The Gathering Dark

Still, the temptation to run her hands over the smooth skin above his waistband was almost too much to bear. When he dropped his shirt, slapping the dust from it, Keira had to shake herself.

He gave her a quizzical look, his eyes becoming heavy-lidded as he took in her expression. “What’re you thinking about?” he asked. The honey in his voice said that he had a pretty good guess.

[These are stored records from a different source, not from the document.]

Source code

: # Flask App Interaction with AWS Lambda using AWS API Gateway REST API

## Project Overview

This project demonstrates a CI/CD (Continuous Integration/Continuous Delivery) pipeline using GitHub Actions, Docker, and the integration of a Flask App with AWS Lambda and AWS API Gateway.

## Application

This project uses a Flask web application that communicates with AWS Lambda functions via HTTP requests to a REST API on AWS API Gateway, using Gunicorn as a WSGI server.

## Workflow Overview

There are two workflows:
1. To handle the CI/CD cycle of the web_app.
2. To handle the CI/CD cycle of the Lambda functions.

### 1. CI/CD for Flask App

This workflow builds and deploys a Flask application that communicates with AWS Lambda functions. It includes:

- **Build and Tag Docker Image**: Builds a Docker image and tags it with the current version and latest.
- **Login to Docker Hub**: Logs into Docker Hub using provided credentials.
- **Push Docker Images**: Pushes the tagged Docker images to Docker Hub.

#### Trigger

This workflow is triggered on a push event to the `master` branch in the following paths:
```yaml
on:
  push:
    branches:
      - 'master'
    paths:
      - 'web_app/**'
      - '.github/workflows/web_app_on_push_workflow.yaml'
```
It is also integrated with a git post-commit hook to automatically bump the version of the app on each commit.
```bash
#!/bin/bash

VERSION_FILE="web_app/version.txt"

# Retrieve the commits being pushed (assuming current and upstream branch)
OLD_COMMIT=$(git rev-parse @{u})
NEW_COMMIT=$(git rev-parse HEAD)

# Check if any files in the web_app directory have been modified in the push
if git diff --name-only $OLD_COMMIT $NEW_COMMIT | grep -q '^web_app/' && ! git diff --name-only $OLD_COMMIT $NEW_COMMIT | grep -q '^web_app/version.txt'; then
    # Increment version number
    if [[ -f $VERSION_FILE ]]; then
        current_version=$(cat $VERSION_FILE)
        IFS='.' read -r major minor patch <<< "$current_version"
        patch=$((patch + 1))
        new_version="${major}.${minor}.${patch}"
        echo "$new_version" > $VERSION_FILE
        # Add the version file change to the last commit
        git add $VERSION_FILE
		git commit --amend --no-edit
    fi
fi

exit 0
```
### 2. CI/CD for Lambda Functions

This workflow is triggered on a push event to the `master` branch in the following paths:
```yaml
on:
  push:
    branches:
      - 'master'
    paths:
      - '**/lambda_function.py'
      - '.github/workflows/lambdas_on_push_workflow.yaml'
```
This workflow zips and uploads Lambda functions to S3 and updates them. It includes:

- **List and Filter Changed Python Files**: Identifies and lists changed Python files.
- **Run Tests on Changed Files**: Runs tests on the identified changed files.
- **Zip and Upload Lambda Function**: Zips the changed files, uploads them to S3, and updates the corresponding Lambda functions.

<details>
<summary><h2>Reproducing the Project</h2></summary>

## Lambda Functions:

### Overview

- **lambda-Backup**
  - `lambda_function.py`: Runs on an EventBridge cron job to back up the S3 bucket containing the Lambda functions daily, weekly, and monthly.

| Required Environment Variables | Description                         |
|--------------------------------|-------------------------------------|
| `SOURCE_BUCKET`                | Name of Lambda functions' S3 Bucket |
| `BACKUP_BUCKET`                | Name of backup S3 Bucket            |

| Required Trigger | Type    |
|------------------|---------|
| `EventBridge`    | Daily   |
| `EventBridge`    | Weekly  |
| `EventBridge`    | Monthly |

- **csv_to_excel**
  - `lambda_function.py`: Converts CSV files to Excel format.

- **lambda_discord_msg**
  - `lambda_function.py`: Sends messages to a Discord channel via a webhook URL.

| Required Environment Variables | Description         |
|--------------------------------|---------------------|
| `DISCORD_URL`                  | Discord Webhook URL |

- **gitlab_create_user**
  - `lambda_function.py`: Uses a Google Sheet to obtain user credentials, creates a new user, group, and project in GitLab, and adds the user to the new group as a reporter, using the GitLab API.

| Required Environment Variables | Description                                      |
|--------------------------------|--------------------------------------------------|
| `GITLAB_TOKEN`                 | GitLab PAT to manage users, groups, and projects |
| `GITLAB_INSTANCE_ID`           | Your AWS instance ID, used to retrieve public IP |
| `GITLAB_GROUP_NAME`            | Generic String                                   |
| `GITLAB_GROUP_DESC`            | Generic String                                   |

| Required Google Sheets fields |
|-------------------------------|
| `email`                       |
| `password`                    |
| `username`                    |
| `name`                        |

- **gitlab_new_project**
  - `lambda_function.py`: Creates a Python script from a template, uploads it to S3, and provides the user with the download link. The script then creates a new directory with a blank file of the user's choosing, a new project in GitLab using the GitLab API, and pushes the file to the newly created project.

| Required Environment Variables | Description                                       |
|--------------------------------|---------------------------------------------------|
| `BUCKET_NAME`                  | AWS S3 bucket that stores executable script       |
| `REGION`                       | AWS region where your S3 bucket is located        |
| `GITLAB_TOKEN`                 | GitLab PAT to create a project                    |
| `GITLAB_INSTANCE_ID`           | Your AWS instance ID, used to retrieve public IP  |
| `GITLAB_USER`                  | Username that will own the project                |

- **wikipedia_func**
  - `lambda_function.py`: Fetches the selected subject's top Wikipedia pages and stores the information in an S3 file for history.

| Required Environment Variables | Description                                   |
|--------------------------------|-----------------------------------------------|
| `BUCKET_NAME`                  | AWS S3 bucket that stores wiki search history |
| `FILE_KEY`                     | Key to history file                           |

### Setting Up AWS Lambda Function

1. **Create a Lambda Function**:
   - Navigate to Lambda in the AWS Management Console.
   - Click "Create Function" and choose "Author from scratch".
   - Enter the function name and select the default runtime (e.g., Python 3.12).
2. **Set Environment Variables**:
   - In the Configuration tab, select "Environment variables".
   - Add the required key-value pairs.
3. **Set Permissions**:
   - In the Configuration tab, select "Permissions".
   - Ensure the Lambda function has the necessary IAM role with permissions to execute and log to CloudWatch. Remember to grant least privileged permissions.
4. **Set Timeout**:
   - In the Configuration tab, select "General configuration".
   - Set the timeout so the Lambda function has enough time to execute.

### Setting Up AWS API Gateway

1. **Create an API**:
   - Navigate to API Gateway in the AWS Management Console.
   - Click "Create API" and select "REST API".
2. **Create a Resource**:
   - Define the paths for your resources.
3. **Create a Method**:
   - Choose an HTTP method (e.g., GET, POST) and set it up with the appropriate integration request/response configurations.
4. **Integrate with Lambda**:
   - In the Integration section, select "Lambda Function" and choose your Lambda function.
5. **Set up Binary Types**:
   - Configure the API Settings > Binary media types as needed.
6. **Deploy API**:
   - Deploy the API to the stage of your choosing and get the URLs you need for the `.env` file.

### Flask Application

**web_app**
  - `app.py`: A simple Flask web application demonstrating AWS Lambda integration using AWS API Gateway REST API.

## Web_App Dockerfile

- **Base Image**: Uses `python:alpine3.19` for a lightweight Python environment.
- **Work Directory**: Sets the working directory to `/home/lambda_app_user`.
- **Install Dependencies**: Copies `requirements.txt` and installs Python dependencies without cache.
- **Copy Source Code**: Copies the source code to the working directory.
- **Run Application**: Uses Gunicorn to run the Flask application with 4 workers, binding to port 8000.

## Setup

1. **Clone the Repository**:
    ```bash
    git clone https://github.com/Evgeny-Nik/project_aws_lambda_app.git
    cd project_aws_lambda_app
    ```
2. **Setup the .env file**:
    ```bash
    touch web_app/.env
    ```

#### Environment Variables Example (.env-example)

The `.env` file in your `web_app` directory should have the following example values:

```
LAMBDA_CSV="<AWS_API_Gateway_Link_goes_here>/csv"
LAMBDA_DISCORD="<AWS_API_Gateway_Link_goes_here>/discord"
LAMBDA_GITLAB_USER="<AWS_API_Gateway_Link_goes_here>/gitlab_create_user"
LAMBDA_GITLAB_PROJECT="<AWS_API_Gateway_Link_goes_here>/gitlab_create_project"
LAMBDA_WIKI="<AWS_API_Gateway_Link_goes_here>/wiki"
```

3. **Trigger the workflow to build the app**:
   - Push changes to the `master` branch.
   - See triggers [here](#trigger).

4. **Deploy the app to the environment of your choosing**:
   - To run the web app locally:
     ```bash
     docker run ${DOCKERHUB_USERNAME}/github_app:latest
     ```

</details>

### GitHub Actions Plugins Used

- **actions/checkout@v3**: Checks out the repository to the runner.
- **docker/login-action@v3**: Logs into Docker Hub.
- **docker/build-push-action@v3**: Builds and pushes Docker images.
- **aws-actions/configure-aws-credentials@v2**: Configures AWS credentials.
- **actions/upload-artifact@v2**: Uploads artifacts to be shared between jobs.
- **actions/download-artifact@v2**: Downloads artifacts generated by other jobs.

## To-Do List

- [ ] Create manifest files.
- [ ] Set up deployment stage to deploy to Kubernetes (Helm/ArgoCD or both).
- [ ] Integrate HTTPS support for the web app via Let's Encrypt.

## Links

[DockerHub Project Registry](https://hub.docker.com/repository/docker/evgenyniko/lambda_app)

Keira matched his smolder. She had nothing to lose and nothing to prove and no reason to pretend she didn’t want him terribly. “Just remembering why I’m doing this,” she said. “About all the things I’ll be able to do if—when—I find a way around this death sentence.”

The last two words sucked all the heat out of the moment, leaving a desperate cold in its wake. The truth—the deadly seriousness of the situation—was too close to the surface to ignore.

Walker pulled her arm around his shoulder and lifted her gently to her feet.

“I’m gonna hold you to that,” he said. “And I mean that very, very literally.” Keira heard the innuendo in his voice, the tantalizing taunt he’d mastered, but there was more beneath it. Something deep and aching that made Keira have to wait until her heart was steadier in her chest before she could speak.

“Okay,” she whispered. “I think I can walk if I lean on you.”

“I won’t let you fall,” he said, brushing a kiss across her temple. “We’ll take it a step at a time.”

? ? ?

Slowly they made their way over to the crags. Keira’s ankle hurt with every step. The ridges that rippled across the ground were smooth enough that it was hard to keep her footing, even with Walker supporting her.

Keira struggled to keep herself upright, clutching Walker’s shoulder. Darkside itself was as delicate and slippery as a soap bubble. It took all the focus she could muster to keep from bursting through it.

Step by step, they picked their way across the landscape of boulders. The silence that surrounded them was nearly unbearable. It waited, huge and ominous, like it was hiding something.

By the time the rock started to incline again, Keira’s forehead was damp with sweat. The effort of walking, the pain that swept up her leg, the thud of the headache she had developed from keeping her world out of view—it was exhausting.

Walker stopped near a small rock formation that had an unusual vein of stone, like luminous quartz, running through it. His breathing was labored.

“Okay, I think we need to stop here for a minute,” he said. Carefully he helped Keira sit on a flat bit of the stone. She whimpered with the relief of being off her feet and propped her bad ankle on another rock.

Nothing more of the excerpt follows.